__Task__. Could you transcribe all the entries exactly, omitting the pictures?

(Records from a data source)
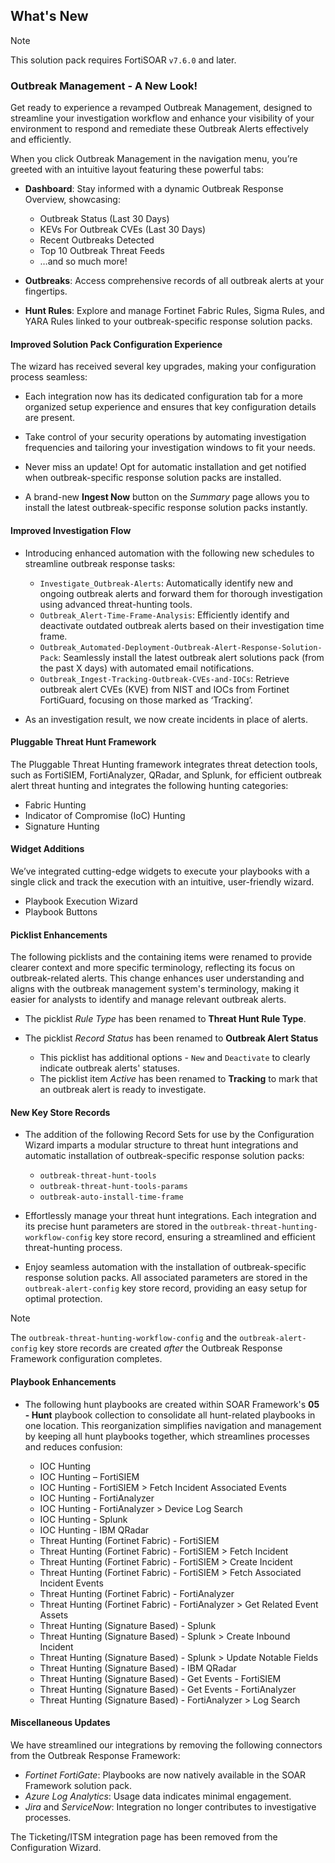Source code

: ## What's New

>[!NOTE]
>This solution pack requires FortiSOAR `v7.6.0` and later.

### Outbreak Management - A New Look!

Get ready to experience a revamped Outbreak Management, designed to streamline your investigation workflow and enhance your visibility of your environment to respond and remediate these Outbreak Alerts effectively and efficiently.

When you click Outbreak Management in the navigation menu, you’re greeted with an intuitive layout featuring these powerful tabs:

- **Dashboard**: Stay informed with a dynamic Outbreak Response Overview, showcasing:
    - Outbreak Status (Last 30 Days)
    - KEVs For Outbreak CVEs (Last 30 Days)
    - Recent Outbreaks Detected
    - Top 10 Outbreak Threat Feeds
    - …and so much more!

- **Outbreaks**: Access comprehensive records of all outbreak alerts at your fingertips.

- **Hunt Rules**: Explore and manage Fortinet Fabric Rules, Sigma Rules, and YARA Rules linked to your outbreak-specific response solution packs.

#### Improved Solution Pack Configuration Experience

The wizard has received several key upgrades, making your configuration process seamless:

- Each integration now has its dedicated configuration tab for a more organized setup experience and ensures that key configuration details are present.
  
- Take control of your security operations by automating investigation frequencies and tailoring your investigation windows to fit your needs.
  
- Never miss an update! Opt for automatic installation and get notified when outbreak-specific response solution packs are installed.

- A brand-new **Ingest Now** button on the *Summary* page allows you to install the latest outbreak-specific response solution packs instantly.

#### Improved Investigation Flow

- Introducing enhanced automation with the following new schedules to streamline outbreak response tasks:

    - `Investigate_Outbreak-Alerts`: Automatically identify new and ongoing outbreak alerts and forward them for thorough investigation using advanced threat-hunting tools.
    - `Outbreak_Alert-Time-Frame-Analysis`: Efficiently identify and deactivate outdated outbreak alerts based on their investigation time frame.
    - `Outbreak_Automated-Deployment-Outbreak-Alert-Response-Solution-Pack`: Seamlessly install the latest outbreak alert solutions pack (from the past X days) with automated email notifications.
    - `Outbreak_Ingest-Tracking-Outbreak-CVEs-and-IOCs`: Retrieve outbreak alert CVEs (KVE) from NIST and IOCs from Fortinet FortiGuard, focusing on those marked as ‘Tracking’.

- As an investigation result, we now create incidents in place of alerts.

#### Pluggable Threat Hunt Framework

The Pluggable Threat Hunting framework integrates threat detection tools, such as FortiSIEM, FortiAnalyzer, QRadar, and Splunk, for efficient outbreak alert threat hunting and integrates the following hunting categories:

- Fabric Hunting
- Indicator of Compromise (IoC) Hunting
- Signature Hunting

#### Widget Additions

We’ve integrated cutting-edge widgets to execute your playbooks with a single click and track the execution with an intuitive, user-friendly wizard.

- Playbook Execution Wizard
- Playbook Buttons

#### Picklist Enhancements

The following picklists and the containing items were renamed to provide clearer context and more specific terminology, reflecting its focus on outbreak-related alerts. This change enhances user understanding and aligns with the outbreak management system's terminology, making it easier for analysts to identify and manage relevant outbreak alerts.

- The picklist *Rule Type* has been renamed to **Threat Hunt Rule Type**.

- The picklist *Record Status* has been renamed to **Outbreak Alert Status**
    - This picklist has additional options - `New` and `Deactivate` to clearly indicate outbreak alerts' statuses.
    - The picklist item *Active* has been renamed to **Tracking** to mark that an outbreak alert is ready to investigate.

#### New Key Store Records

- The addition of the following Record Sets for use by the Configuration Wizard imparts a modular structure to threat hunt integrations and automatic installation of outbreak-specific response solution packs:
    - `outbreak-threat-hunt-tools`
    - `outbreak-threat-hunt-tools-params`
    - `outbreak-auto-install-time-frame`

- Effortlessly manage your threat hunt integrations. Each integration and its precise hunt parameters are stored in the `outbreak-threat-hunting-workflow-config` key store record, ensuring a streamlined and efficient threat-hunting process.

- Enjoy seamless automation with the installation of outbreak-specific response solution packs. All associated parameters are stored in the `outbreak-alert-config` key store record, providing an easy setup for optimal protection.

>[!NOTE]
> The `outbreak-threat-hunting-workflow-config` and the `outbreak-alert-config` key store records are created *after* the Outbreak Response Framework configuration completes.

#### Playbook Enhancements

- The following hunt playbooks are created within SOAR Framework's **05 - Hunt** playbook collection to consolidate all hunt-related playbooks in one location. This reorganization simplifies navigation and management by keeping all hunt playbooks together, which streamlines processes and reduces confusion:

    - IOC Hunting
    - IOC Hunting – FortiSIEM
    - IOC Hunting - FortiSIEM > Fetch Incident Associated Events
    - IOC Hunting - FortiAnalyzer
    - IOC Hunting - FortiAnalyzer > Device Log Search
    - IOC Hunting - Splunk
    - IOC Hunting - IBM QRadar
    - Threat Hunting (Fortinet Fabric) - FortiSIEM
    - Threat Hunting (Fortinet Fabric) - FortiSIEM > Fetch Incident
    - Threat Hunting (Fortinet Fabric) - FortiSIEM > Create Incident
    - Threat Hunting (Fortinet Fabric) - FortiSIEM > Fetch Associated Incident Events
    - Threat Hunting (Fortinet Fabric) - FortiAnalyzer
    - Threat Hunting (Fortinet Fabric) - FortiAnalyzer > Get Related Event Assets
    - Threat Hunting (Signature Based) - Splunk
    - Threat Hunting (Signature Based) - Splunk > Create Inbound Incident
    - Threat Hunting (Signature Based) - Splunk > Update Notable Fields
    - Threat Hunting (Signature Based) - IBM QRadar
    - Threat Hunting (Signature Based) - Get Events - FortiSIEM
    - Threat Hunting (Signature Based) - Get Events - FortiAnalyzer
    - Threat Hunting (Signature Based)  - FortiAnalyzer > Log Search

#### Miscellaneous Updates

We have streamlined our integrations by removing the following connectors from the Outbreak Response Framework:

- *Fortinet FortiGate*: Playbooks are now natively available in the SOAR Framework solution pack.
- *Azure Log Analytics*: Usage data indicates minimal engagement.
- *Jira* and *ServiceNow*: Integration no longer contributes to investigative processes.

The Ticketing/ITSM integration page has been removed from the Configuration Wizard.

__Task solution__.
Source code

: ## What's New

>[!NOTE]
>This solution pack requires FortiSOAR `v7.6.0` and later.

### Outbreak Management - A New Look!

Get ready to experience a revamped Outbreak Management, designed to streamline your investigation workflow and enhance your visibility of your environment to respond and remediate these Outbreak Alerts effectively and efficiently.

When you click Outbreak Management in the navigation menu, you’re greeted with an intuitive layout featuring these powerful tabs:

- **Dashboard**: Stay informed with a dynamic Outbreak Response Overview, showcasing:
    - Outbreak Status (Last 30 Days)
    - KEVs For Outbreak CVEs (Last 30 Days)
    - Recent Outbreaks Detected
    - Top 10 Outbreak Threat Feeds
    - …and so much more!

- **Outbreaks**: Access comprehensive records of all outbreak alerts at your fingertips.

- **Hunt Rules**: Explore and manage Fortinet Fabric Rules, Sigma Rules, and YARA Rules linked to your outbreak-specific response solution packs.

#### Improved Solution Pack Configuration Experience

The wizard has received several key upgrades, making your configuration process seamless:

- Each integration now has its dedicated configuration tab for a more organized setup experience and ensures that key configuration details are present.
  
- Take control of your security operations by automating investigation frequencies and tailoring your investigation windows to fit your needs.
  
- Never miss an update! Opt for automatic installation and get notified when outbreak-specific response solution packs are installed.

- A brand-new **Ingest Now** button on the *Summary* page allows you to install the latest outbreak-specific response solution packs instantly.

#### Improved Investigation Flow

- Introducing enhanced automation with the following new schedules to streamline outbreak response tasks:

    - `Investigate_Outbreak-Alerts`: Automatically identify new and ongoing outbreak alerts and forward them for thorough investigation using advanced threat-hunting tools.
    - `Outbreak_Alert-Time-Frame-Analysis`: Efficiently identify and deactivate outdated outbreak alerts based on their investigation time frame.
    - `Outbreak_Automated-Deployment-Outbreak-Alert-Response-Solution-Pack`: Seamlessly install the latest outbreak alert solutions pack (from the past X days) with automated email notifications.
    - `Outbreak_Ingest-Tracking-Outbreak-CVEs-and-IOCs`: Retrieve outbreak alert CVEs (KVE) from NIST and IOCs from Fortinet FortiGuard, focusing on those marked as ‘Tracking’.

- As an investigation result, we now create incidents in place of alerts.

#### Pluggable Threat Hunt Framework

The Pluggable Threat Hunting framework integrates threat detection tools, such as FortiSIEM, FortiAnalyzer, QRadar, and Splunk, for efficient outbreak alert threat hunting and integrates the following hunting categories:

- Fabric Hunting
- Indicator of Compromise (IoC) Hunting
- Signature Hunting

#### Widget Additions

We’ve integrated cutting-edge widgets to execute your playbooks with a single click and track the execution with an intuitive, user-friendly wizard.

- Playbook Execution Wizard
- Playbook Buttons

#### Picklist Enhancements

The following picklists and the containing items were renamed to provide clearer context and more specific terminology, reflecting its focus on outbreak-related alerts. This change enhances user understanding and aligns with the outbreak management system's terminology, making it easier for analysts to identify and manage relevant outbreak alerts.

- The picklist *Rule Type* has been renamed to **Threat Hunt Rule Type**.

- The picklist *Record Status* has been renamed to **Outbreak Alert Status**
    - This picklist has additional options - `New` and `Deactivate` to clearly indicate outbreak alerts' statuses.
    - The picklist item *Active* has been renamed to **Tracking** to mark that an outbreak alert is ready to investigate.

#### New Key Store Records

- The addition of the following Record Sets for use by the Configuration Wizard imparts a modular structure to threat hunt integrations and automatic installation of outbreak-specific response solution packs:
    - `outbreak-threat-hunt-tools`
    - `outbreak-threat-hunt-tools-params`
    - `outbreak-auto-install-time-frame`

- Effortlessly manage your threat hunt integrations. Each integration and its precise hunt parameters are stored in the `outbreak-threat-hunting-workflow-config` key store record, ensuring a streamlined and efficient threat-hunting process.

- Enjoy seamless automation with the installation of outbreak-specific response solution packs. All associated parameters are stored in the `outbreak-alert-config` key store record, providing an easy setup for optimal protection.

>[!NOTE]
> The `outbreak-threat-hunting-workflow-config` and the `outbreak-alert-config` key store records are created *after* the Outbreak Response Framework configuration completes.

#### Playbook Enhancements

- The following hunt playbooks are created within SOAR Framework's **05 - Hunt** playbook collection to consolidate all hunt-related playbooks in one location. This reorganization simplifies navigation and management by keeping all hunt playbooks together, which streamlines processes and reduces confusion:

    - IOC Hunting
    - IOC Hunting – FortiSIEM
    - IOC Hunting - FortiSIEM > Fetch Incident Associated Events
    - IOC Hunting - FortiAnalyzer
    - IOC Hunting - FortiAnalyzer > Device Log Search
    - IOC Hunting - Splunk
    - IOC Hunting - IBM QRadar
    - Threat Hunting (Fortinet Fabric) - FortiSIEM
    - Threat Hunting (Fortinet Fabric) - FortiSIEM > Fetch Incident
    - Threat Hunting (Fortinet Fabric) - FortiSIEM > Create Incident
    - Threat Hunting (Fortinet Fabric) - FortiSIEM > Fetch Associated Incident Events
    - Threat Hunting (Fortinet Fabric) - FortiAnalyzer
    - Threat Hunting (Fortinet Fabric) - FortiAnalyzer > Get Related Event Assets
    - Threat Hunting (Signature Based) - Splunk
    - Threat Hunting (Signature Based) - Splunk > Create Inbound Incident
    - Threat Hunting (Signature Based) - Splunk > Update Notable Fields
    - Threat Hunting (Signature Based) - IBM QRadar
    - Threat Hunting (Signature Based) - Get Events - FortiSIEM
    - Threat Hunting (Signature Based) - Get Events - FortiAnalyzer
    - Threat Hunting (Signature Based)  - FortiAnalyzer > Log Search

#### Miscellaneous Updates

We have streamlined our integrations by removing the following connectors from the Outbreak Response Framework:

- *Fortinet FortiGate*: Playbooks are now natively available in the SOAR Framework solution pack.
- *Azure Log Analytics*: Usage data indicates minimal engagement.
- *Jira* and *ServiceNow*: Integration no longer contributes to investigative processes.

The Ticketing/ITSM integration page has been removed from the Configuration Wizard.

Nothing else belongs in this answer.